Hopes for Bradwell nuclear power station now fading away like the ebbing tide

Calm After the Storm https://www.banng.info/news/regional-life/calm-after-the-storm/ 3 March 2022
As we emerge from Covid a rather eerie silence descends over Bradwell B. After a tumultuous period of fighting the grotesque prospect of a colossal nuclear power station of Chinese design we are left wondering if the threat is ebbing away or will flow back like the returning tide.
Just two years ago and just before the first frightening lockdown, The Chinese operator launched its pre-Application proposals and the gross scale of the Bradwell B juggernaut was as unexpected as it was threatening.

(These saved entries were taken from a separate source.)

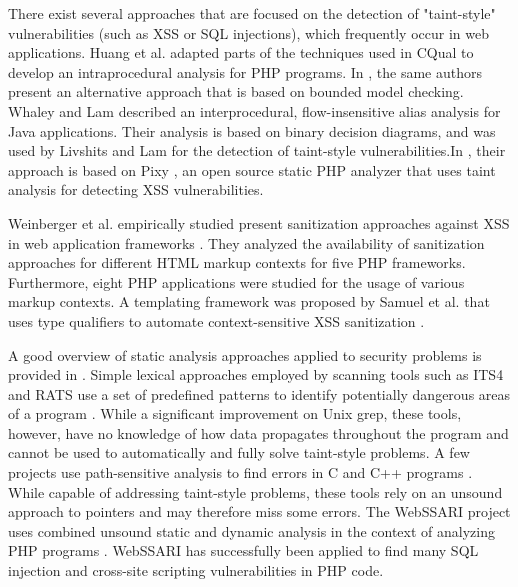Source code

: There exist several approaches that are focused on the detection of "taint-style" vulnerabilities (such as XSS or SQL injections), which
frequently occur in web applications. Huang et al. \cite{ref_75_huang2004securing}
adapted parts of the techniques used in CQual to develop
an intraprocedural analysis for PHP programs. In \cite{ref_76_huang2004verifying}, the
same authors present an alternative approach that is based
on bounded model checking. Whaley and Lam \cite{ref_77_whaley2004cloning} described an interprocedural, flow-insensitive alias analysis for Java applications. Their analysis is based on binary decision diagrams, and was used by Livshits and Lam \cite{ref_78_livshits2005finding} for the detection of taint-style vulnerabilities.In \cite{ref_62_balzarotti2008saner}, their approach is based on Pixy \cite{ref_79_jovanovic2010static,ref_80_jovanovic2006precise}, an open
source static PHP analyzer that uses taint analysis for detecting XSS vulnerabilities.

Weinberger et al. empirically studied present sanitization
approaches against XSS in web application frameworks \cite{ref_105_weinberger2011systematic}.
They analyzed the availability of sanitization approaches for
different HTML markup contexts for five PHP frameworks.
Furthermore, eight PHP applications were studied for the
usage of various markup contexts. A templating framework
was proposed by Samuel et al. that uses type qualifiers
to automate context-sensitive XSS sanitization \cite{ref_106_samuel2011context}.

A good overview of static analysis approaches applied to security problems is provided in  \cite{ref_81_chess2004static}. Simple lexical approaches employed by scanning tools such as ITS4 and RATS use a set of predefined patterns to identify potentially dangerous areas of a program \cite{ref_82_wilander2002comparison}. While a significant improvement on Unix grep, these tools, however, have no knowledge of how data propagates throughout the program and cannot be used to automatically and fully solve taint-style problems.
A few projects use path-sensitive analysis to find errors in C and C++ programs \cite{ref_83_bush2000static,ref_84_hallem2002system,ref_85_livshits2003tracking}. While capable of addressing taint-style problems, these tools rely on an unsound approach to pointers and may therefore miss some errors. The WebSSARI project uses combined unsound static and dynamic analysis in the context of analyzing PHP programs \cite{ref_75_huang2004securing}. WebSSARI has successfully been applied to find many SQL injection and cross-site scripting vulnerabilities in PHP code.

Despite lockdown the local reaction was immediate, widespread and determined. The proposals were summarily repelled and CGN declared a pause and retreated homeward to think again.

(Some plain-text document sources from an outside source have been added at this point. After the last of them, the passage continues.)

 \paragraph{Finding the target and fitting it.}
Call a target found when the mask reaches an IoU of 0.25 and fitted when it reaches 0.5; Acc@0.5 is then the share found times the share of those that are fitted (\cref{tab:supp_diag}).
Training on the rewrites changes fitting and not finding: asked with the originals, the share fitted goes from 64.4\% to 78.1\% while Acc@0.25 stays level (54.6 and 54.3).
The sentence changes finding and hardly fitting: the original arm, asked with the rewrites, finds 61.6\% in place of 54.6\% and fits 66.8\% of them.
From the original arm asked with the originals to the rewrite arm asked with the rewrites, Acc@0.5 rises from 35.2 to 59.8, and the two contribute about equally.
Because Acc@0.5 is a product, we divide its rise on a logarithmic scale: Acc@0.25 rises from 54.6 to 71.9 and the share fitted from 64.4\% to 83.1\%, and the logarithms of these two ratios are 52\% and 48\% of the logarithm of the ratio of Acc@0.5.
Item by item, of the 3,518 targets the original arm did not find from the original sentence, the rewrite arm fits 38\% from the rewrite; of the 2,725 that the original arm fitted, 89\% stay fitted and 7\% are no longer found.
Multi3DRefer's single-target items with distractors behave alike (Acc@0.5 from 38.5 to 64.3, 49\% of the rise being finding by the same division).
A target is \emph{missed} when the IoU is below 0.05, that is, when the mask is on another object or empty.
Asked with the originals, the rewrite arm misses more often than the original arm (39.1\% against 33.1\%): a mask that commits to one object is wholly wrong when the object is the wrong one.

At least the China General Nuclear Power Corporation (CGN) has got part of what it came for. The regulators, Environment Agency and Office for Nuclear Regulation, have gifted approval for the Chinese Hualong One UK HPR1000 reactor design as ‘suitable for deployment in the UK’.

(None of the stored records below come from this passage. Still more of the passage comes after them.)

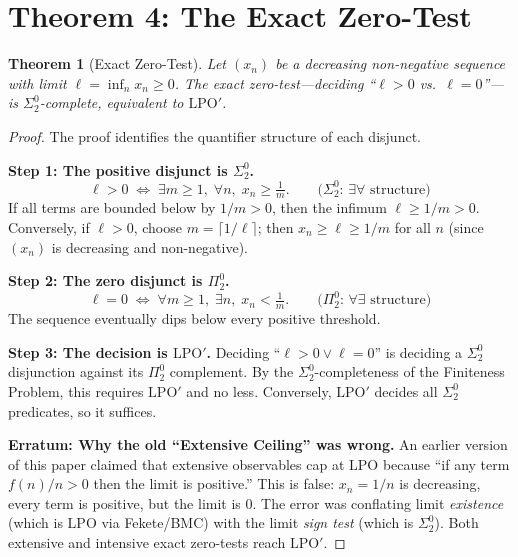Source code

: \documentclass[11pt,a4paper]{article}
\theoremstyle{plain}
\newtheorem{theorem}{Theorem}[section]
\theoremstyle{definition}
\newcommand{\LPO}{\ensuremath{\mathrm{LPO}}}
\newcommand{\LPOj}{\ensuremath{\mathrm{LPO'}}}
\begin{document}
\section{Theorem 4: The Exact Zero-Test}\label{sec:zerotest}

\begin{theorem}[Exact Zero-Test]\label{thm:zerotest}
Let $(x_n)$ be a decreasing non-negative sequence with limit
$\ell = \inf_n x_n \geq 0$.  The exact zero-test---deciding
``$\ell > 0$ vs.\ $\ell = 0$''---is $\Sigma_2^0$-complete,
equivalent to $\LPOj$.
\end{theorem}

\begin{proof}
The proof identifies the quantifier structure of each disjunct.

\medskip\noindent
\textbf{Step 1: The positive disjunct is $\Sigma_2^0$.}
\[
  \ell > 0 \;\Longleftrightarrow\;
  \exists m \geq 1,\; \forall n,\;
  x_n \geq \tfrac{1}{m}.
  \qquad\text{($\Sigma_2^0$: $\exists\forall$ structure)}
\]
If all terms are bounded below by $1/m > 0$, then the infimum
$\ell \geq 1/m > 0$.  Conversely, if $\ell > 0$, choose
$m = \lceil 1/\ell \rceil$; then $x_n \geq \ell \geq 1/m$
for all $n$ (since $(x_n)$ is decreasing and non-negative).

\medskip\noindent
\textbf{Step 2: The zero disjunct is $\Pi_2^0$.}
\[
  \ell = 0 \;\Longleftrightarrow\;
  \forall m \geq 1,\; \exists n,\;
  x_n < \tfrac{1}{m}.
  \qquad\text{($\Pi_2^0$: $\forall\exists$ structure)}
\]
The sequence eventually dips below every positive threshold.

\medskip\noindent
\textbf{Step 3: The decision is $\LPOj$.}
Deciding ``$\ell > 0 \lor \ell = 0$'' is deciding a $\Sigma_2^0$
disjunction against its $\Pi_2^0$ complement.  By the
$\Sigma_2^0$-completeness of the Finiteness Problem, this requires
$\LPOj$ and no less.  Conversely, $\LPOj$ decides all $\Sigma_2^0$
predicates, so it suffices.

\medskip\noindent
\textbf{Erratum: Why the old ``Extensive Ceiling'' was wrong.}
An earlier version of this paper claimed that extensive observables
cap at $\LPO$ because ``if any term $f(n)/n > 0$ then the
limit is positive.''  This is false: $x_n = 1/n$ is decreasing,
every term is positive, but the limit is $0$.  The error was
conflating limit \emph{existence} (which is $\LPO$ via
Fekete/BMC) with the limit \emph{sign test} (which is $\Sigma_2^0$).
Both extensive and intensive exact zero-tests reach $\LPOj$.
\end{proof}
\end{document}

But, not necessarily at the Bradwell site. Although the ultimate prize for CGN is to build its reactors at Bradwell gaining the Generic Design Assessment (GDA) approval is not really much help. It doesn’t tackle the issues of cooling water, long-term storage of radioactive waste or the impacts of climate change in anything like the detail needed to gain approval for the Bradwell site. There are many obstacles that must be surmounted before permission to build can be granted.
Perhaps, as BANNG and other commentators have observed, CGN will have to be content with the consolation prize and seek its fortune elsewhere. That may not be in the UK since it is widely felt that the UK will prevent the Chinese state in the guise of CGN having a strategic role in developing sensitive UK infrastructure like a nuclear power station.
And so there is impasse. Opposed by the local Blackwater communities and shunned by the UK Government Bradwell B seems frozen in aspic. The best that may be said is that CGN may not walk away or be pushed immediately but the project is likely to languish in a state of indefinite inanition and will fade away like the ebbing tide.